The Virginian-Pilot
                             THE VIRGINIAN-PILOT 
              Copyright (c) 1996, Landmark Communications, Inc.

DATE: Sunday, February 25, 1996              TAG: 9602240055
SECTION: DAILY BREAK              PAGE: E6   EDITION: FINAL 
SOURCE: BY ANN G. SJOERDSMA 
                                             LENGTH: Medium:   94 lines

CAUGHT IN THE MIDDLE OF OBSCENITY FLAP

NO AREA OF constitutional law has been murkier than that dealing with obscenity.

Since the U.S. Supreme Court squarely ruled in Roth v. United States (1956) that ``obscenity'' is not protected by the First Amendment, efforts to define and regulate it, without impinging on protected speech, have yielded much confusion.

It is little wonder then that Congress' attempt to ban smut on the Internet, primarily to protect children, was temporarily blocked Feb. 15 by a federal judge.

And it's only fitting that the ruling by Judge Ronald L. Buckwalter of the U.S. District Court in Philadelphia perplexes everyone, including the American Civil Liberties Union, which led a coalition seeking to enjoin the law.

Not even Solomon can figure this baby out.

By 1968, when Justice John M. Harlan referred to ``the intractable obscenity problem,'' 13 obscenity cases decided by the Supreme Court since Roth had produced 55 separate opinions - an extraordinary divergence of viewpoints.
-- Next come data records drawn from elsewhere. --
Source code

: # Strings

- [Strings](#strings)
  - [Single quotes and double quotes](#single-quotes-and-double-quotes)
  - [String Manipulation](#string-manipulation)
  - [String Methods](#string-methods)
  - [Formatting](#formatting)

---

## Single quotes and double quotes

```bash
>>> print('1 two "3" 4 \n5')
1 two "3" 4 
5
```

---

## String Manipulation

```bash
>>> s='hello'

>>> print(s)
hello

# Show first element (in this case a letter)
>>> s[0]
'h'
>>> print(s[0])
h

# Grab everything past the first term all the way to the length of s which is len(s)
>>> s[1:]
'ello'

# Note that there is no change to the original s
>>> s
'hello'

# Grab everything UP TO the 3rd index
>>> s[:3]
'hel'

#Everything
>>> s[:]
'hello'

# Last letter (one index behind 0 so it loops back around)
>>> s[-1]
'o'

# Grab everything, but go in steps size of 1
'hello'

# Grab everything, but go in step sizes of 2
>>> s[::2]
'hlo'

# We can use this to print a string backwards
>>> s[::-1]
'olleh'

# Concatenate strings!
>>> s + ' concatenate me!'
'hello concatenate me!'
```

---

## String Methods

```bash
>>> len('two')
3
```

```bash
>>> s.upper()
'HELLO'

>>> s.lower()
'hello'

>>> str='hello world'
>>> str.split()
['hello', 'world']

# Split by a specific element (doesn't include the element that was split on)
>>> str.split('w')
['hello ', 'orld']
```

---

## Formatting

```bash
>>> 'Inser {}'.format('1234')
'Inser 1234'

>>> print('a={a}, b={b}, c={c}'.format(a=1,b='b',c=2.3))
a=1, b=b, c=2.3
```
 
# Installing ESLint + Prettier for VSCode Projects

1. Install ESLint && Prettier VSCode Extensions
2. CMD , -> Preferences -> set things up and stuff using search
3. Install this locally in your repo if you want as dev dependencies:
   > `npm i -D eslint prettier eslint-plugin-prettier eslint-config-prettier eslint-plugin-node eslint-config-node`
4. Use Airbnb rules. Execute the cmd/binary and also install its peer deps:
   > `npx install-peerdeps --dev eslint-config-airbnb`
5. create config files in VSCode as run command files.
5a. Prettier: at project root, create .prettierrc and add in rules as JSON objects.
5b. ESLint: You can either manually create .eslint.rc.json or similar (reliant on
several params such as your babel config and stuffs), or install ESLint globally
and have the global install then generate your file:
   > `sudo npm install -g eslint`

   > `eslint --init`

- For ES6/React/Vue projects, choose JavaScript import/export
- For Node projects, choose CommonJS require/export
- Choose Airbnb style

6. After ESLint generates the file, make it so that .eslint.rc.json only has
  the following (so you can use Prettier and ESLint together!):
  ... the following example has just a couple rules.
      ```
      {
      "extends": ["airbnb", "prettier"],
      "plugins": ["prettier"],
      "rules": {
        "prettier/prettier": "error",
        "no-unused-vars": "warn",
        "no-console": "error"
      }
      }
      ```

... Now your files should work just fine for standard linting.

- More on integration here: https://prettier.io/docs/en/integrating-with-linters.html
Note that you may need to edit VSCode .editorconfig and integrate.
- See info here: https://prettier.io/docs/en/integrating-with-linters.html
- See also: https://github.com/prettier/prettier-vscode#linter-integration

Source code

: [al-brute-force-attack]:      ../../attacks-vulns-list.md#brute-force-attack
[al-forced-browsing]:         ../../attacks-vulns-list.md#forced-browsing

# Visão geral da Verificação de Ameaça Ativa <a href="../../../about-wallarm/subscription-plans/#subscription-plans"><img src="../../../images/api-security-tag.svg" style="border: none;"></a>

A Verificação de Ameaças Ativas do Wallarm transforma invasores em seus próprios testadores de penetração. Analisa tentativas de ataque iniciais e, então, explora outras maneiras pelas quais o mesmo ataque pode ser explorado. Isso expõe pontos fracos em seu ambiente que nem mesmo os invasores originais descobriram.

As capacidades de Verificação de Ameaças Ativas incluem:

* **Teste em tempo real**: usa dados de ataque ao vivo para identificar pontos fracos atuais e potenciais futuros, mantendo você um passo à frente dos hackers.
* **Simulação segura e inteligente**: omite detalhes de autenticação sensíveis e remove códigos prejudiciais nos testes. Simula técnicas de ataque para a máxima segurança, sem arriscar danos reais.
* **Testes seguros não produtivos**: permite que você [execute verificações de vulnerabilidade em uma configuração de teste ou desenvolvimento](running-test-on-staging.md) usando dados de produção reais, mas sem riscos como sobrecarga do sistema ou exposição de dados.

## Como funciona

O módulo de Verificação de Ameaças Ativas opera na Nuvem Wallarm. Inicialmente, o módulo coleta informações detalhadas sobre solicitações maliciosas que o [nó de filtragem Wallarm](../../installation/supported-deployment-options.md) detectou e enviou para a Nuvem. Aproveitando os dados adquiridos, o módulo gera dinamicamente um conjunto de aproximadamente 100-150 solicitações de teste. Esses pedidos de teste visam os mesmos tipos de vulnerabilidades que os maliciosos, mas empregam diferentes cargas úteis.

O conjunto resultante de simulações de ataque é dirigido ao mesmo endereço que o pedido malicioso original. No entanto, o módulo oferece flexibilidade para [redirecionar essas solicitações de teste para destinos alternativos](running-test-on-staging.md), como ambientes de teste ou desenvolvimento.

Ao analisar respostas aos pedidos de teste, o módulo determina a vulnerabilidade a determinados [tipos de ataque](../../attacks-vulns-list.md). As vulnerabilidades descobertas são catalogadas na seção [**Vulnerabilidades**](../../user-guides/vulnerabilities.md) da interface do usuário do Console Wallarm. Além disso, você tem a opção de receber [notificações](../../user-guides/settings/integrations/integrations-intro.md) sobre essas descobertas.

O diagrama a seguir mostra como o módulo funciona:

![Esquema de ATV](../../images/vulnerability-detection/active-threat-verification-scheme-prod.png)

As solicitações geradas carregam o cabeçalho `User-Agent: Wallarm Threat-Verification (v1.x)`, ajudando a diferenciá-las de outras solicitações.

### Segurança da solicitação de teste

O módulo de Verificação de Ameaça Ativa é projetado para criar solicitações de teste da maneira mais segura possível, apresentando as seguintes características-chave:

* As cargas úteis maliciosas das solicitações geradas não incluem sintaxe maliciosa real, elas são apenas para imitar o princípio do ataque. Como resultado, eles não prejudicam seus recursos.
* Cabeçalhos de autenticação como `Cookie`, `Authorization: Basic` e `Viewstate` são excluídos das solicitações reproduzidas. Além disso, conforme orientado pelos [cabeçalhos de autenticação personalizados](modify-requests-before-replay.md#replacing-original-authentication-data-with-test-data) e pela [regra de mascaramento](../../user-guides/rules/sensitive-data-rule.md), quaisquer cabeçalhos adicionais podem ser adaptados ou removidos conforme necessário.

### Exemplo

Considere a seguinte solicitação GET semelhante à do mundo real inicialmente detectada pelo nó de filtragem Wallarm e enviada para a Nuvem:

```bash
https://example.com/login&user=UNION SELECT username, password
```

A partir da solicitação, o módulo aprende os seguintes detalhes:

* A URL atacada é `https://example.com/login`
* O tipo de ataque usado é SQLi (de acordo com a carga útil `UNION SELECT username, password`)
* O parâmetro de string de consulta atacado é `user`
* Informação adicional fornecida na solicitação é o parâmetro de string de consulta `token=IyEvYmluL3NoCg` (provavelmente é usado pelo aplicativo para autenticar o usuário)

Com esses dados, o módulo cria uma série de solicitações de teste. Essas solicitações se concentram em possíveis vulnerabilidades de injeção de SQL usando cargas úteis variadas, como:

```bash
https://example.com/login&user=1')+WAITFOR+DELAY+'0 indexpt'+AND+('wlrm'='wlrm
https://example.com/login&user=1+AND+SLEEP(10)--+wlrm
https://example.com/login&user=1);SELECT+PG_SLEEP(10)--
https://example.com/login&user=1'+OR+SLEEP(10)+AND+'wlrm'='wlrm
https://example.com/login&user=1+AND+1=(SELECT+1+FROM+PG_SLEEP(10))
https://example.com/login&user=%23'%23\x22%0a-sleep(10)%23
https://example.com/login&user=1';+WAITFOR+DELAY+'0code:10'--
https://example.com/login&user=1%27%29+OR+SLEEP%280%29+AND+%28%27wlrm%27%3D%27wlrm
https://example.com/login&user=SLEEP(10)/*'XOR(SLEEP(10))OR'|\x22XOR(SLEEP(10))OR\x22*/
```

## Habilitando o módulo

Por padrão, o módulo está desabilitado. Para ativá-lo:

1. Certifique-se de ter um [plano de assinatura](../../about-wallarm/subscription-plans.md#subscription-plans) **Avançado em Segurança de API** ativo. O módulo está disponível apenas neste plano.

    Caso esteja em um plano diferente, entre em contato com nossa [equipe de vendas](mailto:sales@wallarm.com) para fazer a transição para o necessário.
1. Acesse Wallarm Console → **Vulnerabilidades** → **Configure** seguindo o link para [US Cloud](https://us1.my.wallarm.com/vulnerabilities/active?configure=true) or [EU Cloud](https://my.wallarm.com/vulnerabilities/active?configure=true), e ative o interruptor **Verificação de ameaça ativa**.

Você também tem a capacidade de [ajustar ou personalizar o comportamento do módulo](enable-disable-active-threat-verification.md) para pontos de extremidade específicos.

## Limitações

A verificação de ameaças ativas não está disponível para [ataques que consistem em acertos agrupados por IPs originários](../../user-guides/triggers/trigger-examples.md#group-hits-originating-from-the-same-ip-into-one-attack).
By 1973, when the Court decided Miller v. California, which yielded the still-prevailing obscenity ``test,'' Justice William J. Brennan, who wrote the Roth opinion, had waffled. He decided that obscenity could not be defined and that people should not be prosecuted for it.

He gave up.

As obscenity prosecutions have progressed from literature (``Ulysses'') to smut (Hustler), and from words to images, the Supreme Court has sought a high road of tolerance for what constitutional scholar Laurence Tribe calls ``the tastefully salacious.''

Meanwhile, the public, reacting to increased violence and perceived declining morals, has sounded an alarm of repression not in tune with an openness of mind.

Only free-speech absolutists, who believe anything goes, and puritanical moralists, who believe nothing goes, now stand on firm ground. Most of us are neither.

And now we have the open roads of the information superhighway. What goes there? And how in the world can it be regulated?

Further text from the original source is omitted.